If the penetration you see is acceptable and this contact patch is not in an area of concern for stress or positional accuracy, then it is fine to allow higher penetration to fix a convergence problem. The example where the penetration tolerance was too large was an interference fit problem: a post in a hole that is smaller in diameter than the post. There are textbook equations to predict the stress of that geometry. The default normal stiffness may leave too much penetration and result in a few percent error in the value of stress compared with the theoretical result. The solution is either to reduce the penetration tolerance to a specific value or increase the normal stiffness. I expect that under-the-hood, the solver is simply increasing the normal stiffness and checking if the penetration tolerance is met.

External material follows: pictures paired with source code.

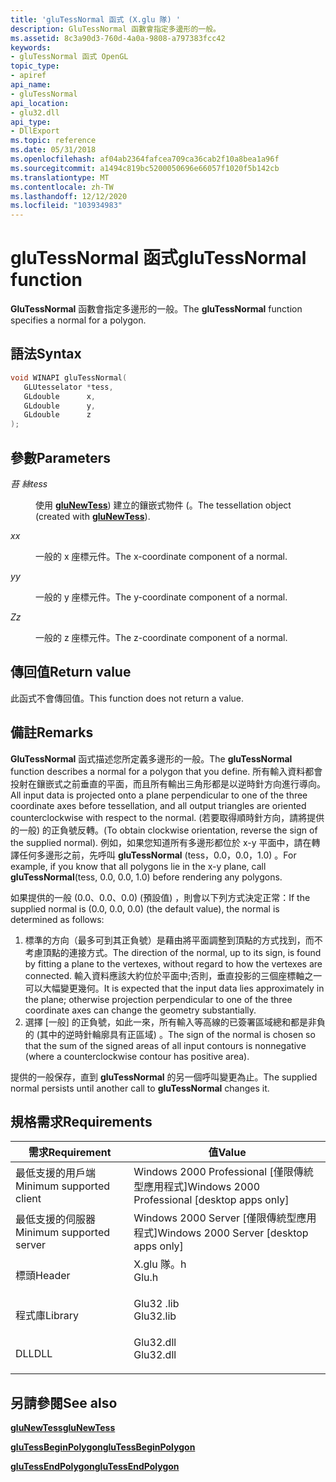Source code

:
 ```yaml
---
title: 'gluTessNormal 函式 (X.glu 隊) '
description: GluTessNormal 函數會指定多邊形的一般。
ms.assetid: 8c3a90d3-760d-4a0a-9808-a797383fcc42
keywords:
- gluTessNormal 函式 OpenGL
topic_type:
- apiref
api_name:
- gluTessNormal
api_location:
- glu32.dll
api_type:
- DllExport
ms.topic: reference
ms.date: 05/31/2018
ms.openlocfilehash: af04ab2364fafcea709ca36cab2f10a8bea1a96f
ms.sourcegitcommit: a1494c819bc5200050696e66057f1020f5b142cb
ms.translationtype: MT
ms.contentlocale: zh-TW
ms.lasthandoff: 12/12/2020
ms.locfileid: "103934983"
---
```

# <a name="glutessnormal-function"></a><span data-ttu-id="e787b-104">gluTessNormal 函式</span><span class="sxs-lookup"><span data-stu-id="e787b-104">gluTessNormal function</span></span>

<span data-ttu-id="e787b-105">**GluTessNormal** 函數會指定多邊形的一般。</span><span class="sxs-lookup"><span data-stu-id="e787b-105">The **gluTessNormal** function specifies a normal for a polygon.</span></span>

## <a name="syntax"></a><span data-ttu-id="e787b-106">語法</span><span class="sxs-lookup"><span data-stu-id="e787b-106">Syntax</span></span>


```C++
void WINAPI gluTessNormal(
   GLUtesselator *tess,
   GLdouble      x,
   GLdouble      y,
   GLdouble      z
);
```



## <a name="parameters"></a><span data-ttu-id="e787b-107">參數</span><span class="sxs-lookup"><span data-stu-id="e787b-107">Parameters</span></span>

<dl> <dt>

<span data-ttu-id="e787b-108">*苔 絲*</span><span class="sxs-lookup"><span data-stu-id="e787b-108">*tess*</span></span> 
</dt> <dd>

<span data-ttu-id="e787b-109">使用 [**gluNewTess**](glunewtess.md)) 建立的鑲嵌式物件 (。</span><span class="sxs-lookup"><span data-stu-id="e787b-109">The tessellation object (created with [**gluNewTess**](glunewtess.md)).</span></span>

</dd> <dt>

<span data-ttu-id="e787b-110">*x*</span><span class="sxs-lookup"><span data-stu-id="e787b-110">*x*</span></span> 
</dt> <dd>

<span data-ttu-id="e787b-111">一般的 x 座標元件。</span><span class="sxs-lookup"><span data-stu-id="e787b-111">The x-coordinate component of a normal.</span></span>

</dd> <dt>

<span data-ttu-id="e787b-112">*y*</span><span class="sxs-lookup"><span data-stu-id="e787b-112">*y*</span></span> 
</dt> <dd>

<span data-ttu-id="e787b-113">一般的 y 座標元件。</span><span class="sxs-lookup"><span data-stu-id="e787b-113">The y-coordinate component of a normal.</span></span>

</dd> <dt>

<span data-ttu-id="e787b-114">*Z*</span><span class="sxs-lookup"><span data-stu-id="e787b-114">*z*</span></span> 
</dt> <dd>

<span data-ttu-id="e787b-115">一般的 z 座標元件。</span><span class="sxs-lookup"><span data-stu-id="e787b-115">The z-coordinate component of a normal.</span></span>

</dd> </dl>

## <a name="return-value"></a><span data-ttu-id="e787b-116">傳回值</span><span class="sxs-lookup"><span data-stu-id="e787b-116">Return value</span></span>

<span data-ttu-id="e787b-117">此函式不會傳回值。</span><span class="sxs-lookup"><span data-stu-id="e787b-117">This function does not return a value.</span></span>

## <a name="remarks"></a><span data-ttu-id="e787b-118">備註</span><span class="sxs-lookup"><span data-stu-id="e787b-118">Remarks</span></span>

<span data-ttu-id="e787b-119">**GluTessNormal** 函式描述您所定義多邊形的一般。</span><span class="sxs-lookup"><span data-stu-id="e787b-119">The **gluTessNormal** function describes a normal for a polygon that you define.</span></span> <span data-ttu-id="e787b-120">所有輸入資料都會投射在鑲嵌式之前垂直的平面，而且所有輸出三角形都是以逆時針方向進行導向。</span><span class="sxs-lookup"><span data-stu-id="e787b-120">All input data is projected onto a plane perpendicular to one of the three coordinate axes before tessellation, and all output triangles are oriented counterclockwise with respect to the normal.</span></span> <span data-ttu-id="e787b-121"> (若要取得順時針方向，請將提供的一般) 的正負號反轉。</span><span class="sxs-lookup"><span data-stu-id="e787b-121">(To obtain clockwise orientation, reverse the sign of the supplied normal).</span></span> <span data-ttu-id="e787b-122">例如，如果您知道所有多邊形都位於 x-y 平面中，請在轉譯任何多邊形之前，先呼叫 **gluTessNormal** (tess，0.0，0.0，1.0) 。</span><span class="sxs-lookup"><span data-stu-id="e787b-122">For example, if you know that all polygons lie in the x-y plane, call **gluTessNormal**(tess, 0.0, 0.0, 1.0) before rendering any polygons.</span></span>

<span data-ttu-id="e787b-123">如果提供的一般 (0.0、0.0、0.0)  (預設值) ，則會以下列方式決定正常：</span><span class="sxs-lookup"><span data-stu-id="e787b-123">If the supplied normal is (0.0, 0.0, 0.0) (the default value), the normal is determined as follows:</span></span>

1.  <span data-ttu-id="e787b-124">標準的方向（最多可到其正負號）是藉由將平面調整到頂點的方式找到，而不考慮頂點的連接方式。</span><span class="sxs-lookup"><span data-stu-id="e787b-124">The direction of the normal, up to its sign, is found by fitting a plane to the vertexes, without regard to how the vertexes are connected.</span></span> <span data-ttu-id="e787b-125">輸入資料應該大約位於平面中;否則，垂直投影的三個座標軸之一可以大幅變更幾何。</span><span class="sxs-lookup"><span data-stu-id="e787b-125">It is expected that the input data lies approximately in the plane; otherwise projection perpendicular to one of the three coordinate axes can change the geometry substantially.</span></span>
2.  <span data-ttu-id="e787b-126">選擇 [一般] 的正負號，如此一來，所有輸入等高線的已簽署區域總和都是非負的 (其中的逆時針輪廓具有正區域) 。</span><span class="sxs-lookup"><span data-stu-id="e787b-126">The sign of the normal is chosen so that the sum of the signed areas of all input contours is nonnegative (where a counterclockwise contour has positive area).</span></span>

<span data-ttu-id="e787b-127">提供的一般保存，直到 **gluTessNormal** 的另一個呼叫變更為止。</span><span class="sxs-lookup"><span data-stu-id="e787b-127">The supplied normal persists until another call to **gluTessNormal** changes it.</span></span>

## <a name="requirements"></a><span data-ttu-id="e787b-128">規格需求</span><span class="sxs-lookup"><span data-stu-id="e787b-128">Requirements</span></span>



| <span data-ttu-id="e787b-129">需求</span><span class="sxs-lookup"><span data-stu-id="e787b-129">Requirement</span></span> | <span data-ttu-id="e787b-130">值</span><span class="sxs-lookup"><span data-stu-id="e787b-130">Value</span></span> |
|-------------------------------------|--------------------------------------------------------------------------------------|
| <span data-ttu-id="e787b-131">最低支援的用戶端</span><span class="sxs-lookup"><span data-stu-id="e787b-131">Minimum supported client</span></span><br/> | <span data-ttu-id="e787b-132">Windows 2000 Professional \[僅限傳統型應用程式\]</span><span class="sxs-lookup"><span data-stu-id="e787b-132">Windows 2000 Professional \[desktop apps only\]</span></span><br/>                           |
| <span data-ttu-id="e787b-133">最低支援的伺服器</span><span class="sxs-lookup"><span data-stu-id="e787b-133">Minimum supported server</span></span><br/> | <span data-ttu-id="e787b-134">Windows 2000 Server \[僅限傳統型應用程式\]</span><span class="sxs-lookup"><span data-stu-id="e787b-134">Windows 2000 Server \[desktop apps only\]</span></span><br/>                                 |
| <span data-ttu-id="e787b-135">標頭</span><span class="sxs-lookup"><span data-stu-id="e787b-135">Header</span></span><br/>                   | <dl> <span data-ttu-id="e787b-136"><dt>X.glu 隊。h</dt></span><span class="sxs-lookup"><span data-stu-id="e787b-136"><dt>Glu.h</dt></span></span> </dl>     |
| <span data-ttu-id="e787b-137">程式庫</span><span class="sxs-lookup"><span data-stu-id="e787b-137">Library</span></span><br/>                  | <dl> <span data-ttu-id="e787b-138"><dt>Glu32 .lib</dt></span><span class="sxs-lookup"><span data-stu-id="e787b-138"><dt>Glu32.lib</dt></span></span> </dl> |
| <span data-ttu-id="e787b-139">DLL</span><span class="sxs-lookup"><span data-stu-id="e787b-139">DLL</span></span><br/>                      | <dl> <span data-ttu-id="e787b-140"><dt>Glu32.dll</dt></span><span class="sxs-lookup"><span data-stu-id="e787b-140"><dt>Glu32.dll</dt></span></span> </dl> |



## <a name="see-also"></a><span data-ttu-id="e787b-141">另請參閱</span><span class="sxs-lookup"><span data-stu-id="e787b-141">See also</span></span>

<dl> <dt>

[<span data-ttu-id="e787b-142">**gluNewTess**</span><span class="sxs-lookup"><span data-stu-id="e787b-142">**gluNewTess**</span></span>](glunewtess.md)
</dt> <dt>

[<span data-ttu-id="e787b-143">**gluTessBeginPolygon**</span><span class="sxs-lookup"><span data-stu-id="e787b-143">**gluTessBeginPolygon**</span></span>](glutessbeginpolygon.md)
</dt> <dt>

[<span data-ttu-id="e787b-144">**gluTessEndPolygon**</span><span class="sxs-lookup"><span data-stu-id="e787b-144">**gluTessEndPolygon**</span></span>](glutessendpolygon.md)
</dt> </dl>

St. Venant's principle is useful for stress, but it is not useful for rigid body rotations. Say you have a 2 m long beam that has a hinge on one end and a rotation stop that is only 0.02 m away. That rotation stop is a frictional contact, but because the motion of the tip of the beam is 100 times greater than the motion of the contact point with the rotation stop, a small penetration at the stop is magnified by a factor of 100 at the tip. Since the penetration is not real, but an artifact of the solution, it is important in that model (like the interference fit) to ensure that the penetration is very small. Yes, that will cause extra iterations to occur to reach this small value, but that is necessary in this example. In other cases, the penetration may not matter.
I don't know what the program controlled default value is for penetration tolerance, but it's not going to be a fixed value, because that wouldn't work when the geometry the solver is given can be measured in meters or microns. It is likely a value computed from the local stiffness. Just like in the Normal Stiffness, you can enter a Factor to increase or decrease the automatically computed value, or you can enter a value in distance units.